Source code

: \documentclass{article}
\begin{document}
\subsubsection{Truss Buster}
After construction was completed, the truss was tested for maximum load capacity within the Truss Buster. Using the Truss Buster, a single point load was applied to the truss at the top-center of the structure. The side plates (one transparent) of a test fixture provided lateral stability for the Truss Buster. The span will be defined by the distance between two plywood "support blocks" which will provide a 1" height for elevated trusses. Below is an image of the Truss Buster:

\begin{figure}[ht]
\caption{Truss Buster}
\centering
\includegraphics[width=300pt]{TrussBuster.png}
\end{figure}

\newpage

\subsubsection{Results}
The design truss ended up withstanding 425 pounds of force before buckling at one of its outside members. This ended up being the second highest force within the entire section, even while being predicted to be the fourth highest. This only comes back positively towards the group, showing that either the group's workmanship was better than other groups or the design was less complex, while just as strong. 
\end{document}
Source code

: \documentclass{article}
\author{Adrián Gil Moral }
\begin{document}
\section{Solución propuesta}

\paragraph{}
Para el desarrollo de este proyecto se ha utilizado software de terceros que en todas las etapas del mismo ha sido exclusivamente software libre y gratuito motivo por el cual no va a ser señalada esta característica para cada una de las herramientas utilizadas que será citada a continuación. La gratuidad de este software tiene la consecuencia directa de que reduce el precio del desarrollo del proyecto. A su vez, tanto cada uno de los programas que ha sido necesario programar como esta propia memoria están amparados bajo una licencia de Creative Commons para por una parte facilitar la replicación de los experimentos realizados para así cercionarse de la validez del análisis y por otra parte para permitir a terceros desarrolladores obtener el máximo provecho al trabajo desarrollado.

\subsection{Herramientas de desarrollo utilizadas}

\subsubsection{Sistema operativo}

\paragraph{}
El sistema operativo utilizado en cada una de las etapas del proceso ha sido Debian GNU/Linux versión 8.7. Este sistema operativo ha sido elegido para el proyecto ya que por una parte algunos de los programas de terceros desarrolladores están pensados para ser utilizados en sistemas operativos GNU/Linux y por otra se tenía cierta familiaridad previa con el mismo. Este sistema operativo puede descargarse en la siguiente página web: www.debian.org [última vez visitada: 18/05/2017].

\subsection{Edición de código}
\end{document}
---
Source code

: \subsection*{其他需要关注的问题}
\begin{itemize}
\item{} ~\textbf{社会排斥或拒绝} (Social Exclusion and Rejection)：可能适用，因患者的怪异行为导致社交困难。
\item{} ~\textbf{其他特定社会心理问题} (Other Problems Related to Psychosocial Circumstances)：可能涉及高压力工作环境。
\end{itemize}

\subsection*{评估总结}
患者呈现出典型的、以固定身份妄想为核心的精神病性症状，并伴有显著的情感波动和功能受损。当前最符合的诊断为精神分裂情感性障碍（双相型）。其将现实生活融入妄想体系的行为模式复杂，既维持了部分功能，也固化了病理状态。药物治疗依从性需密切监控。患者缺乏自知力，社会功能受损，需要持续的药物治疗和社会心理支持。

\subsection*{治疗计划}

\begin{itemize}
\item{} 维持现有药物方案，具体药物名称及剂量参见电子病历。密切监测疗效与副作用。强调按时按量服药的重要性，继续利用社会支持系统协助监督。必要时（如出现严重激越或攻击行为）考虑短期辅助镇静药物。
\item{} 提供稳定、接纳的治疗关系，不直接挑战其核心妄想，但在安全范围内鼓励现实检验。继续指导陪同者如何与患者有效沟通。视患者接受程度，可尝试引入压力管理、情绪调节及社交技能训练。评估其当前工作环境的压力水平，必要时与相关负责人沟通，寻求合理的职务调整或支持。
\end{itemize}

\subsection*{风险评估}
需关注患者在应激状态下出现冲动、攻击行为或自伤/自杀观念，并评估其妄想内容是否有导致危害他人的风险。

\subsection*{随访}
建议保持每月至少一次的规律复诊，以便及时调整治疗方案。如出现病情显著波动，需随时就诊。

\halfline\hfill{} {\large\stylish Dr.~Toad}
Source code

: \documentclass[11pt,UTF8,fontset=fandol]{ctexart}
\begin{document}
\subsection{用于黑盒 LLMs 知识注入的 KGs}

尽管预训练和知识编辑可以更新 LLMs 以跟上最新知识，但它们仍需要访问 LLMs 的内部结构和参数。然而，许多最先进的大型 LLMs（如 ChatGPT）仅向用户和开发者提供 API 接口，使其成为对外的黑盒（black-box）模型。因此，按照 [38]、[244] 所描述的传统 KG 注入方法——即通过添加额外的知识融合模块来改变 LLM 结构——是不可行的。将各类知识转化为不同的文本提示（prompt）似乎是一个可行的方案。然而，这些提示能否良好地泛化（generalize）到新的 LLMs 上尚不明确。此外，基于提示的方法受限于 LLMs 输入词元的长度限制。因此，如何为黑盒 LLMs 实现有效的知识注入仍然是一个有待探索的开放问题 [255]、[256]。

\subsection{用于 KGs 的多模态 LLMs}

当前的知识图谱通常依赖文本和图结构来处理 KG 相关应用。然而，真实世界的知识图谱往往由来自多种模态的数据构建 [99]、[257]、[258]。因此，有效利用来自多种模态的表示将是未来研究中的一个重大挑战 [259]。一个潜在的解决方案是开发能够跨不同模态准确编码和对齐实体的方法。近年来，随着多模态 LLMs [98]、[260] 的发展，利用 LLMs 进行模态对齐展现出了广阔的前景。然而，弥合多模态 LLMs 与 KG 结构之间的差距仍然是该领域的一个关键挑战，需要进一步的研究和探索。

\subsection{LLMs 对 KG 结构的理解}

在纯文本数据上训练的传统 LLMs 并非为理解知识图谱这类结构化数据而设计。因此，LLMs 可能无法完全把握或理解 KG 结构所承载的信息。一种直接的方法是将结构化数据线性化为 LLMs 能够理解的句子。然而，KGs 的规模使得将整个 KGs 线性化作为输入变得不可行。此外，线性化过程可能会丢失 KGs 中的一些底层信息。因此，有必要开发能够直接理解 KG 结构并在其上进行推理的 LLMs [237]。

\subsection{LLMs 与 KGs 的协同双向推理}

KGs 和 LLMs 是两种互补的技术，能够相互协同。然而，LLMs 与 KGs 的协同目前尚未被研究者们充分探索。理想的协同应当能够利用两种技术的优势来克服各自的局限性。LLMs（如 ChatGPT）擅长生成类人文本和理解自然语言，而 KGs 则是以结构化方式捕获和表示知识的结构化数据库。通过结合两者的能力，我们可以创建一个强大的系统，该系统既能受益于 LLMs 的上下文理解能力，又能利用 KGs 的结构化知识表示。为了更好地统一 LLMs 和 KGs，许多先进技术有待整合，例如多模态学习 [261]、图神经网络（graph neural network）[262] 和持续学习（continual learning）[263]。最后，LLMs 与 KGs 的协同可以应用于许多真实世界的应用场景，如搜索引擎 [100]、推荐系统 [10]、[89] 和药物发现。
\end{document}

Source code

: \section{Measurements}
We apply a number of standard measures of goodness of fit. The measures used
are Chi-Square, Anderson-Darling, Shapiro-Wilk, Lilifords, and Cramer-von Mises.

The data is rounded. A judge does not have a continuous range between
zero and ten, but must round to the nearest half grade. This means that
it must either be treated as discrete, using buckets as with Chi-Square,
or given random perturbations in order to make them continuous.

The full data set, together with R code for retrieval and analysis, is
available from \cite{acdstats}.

_The task_
Wherever the string "continuous" appears in a line above, copy that line.

_Response to the task_
The data is rounded. A judge does not have a continuous range between
or given random perturbations in order to make them continuous.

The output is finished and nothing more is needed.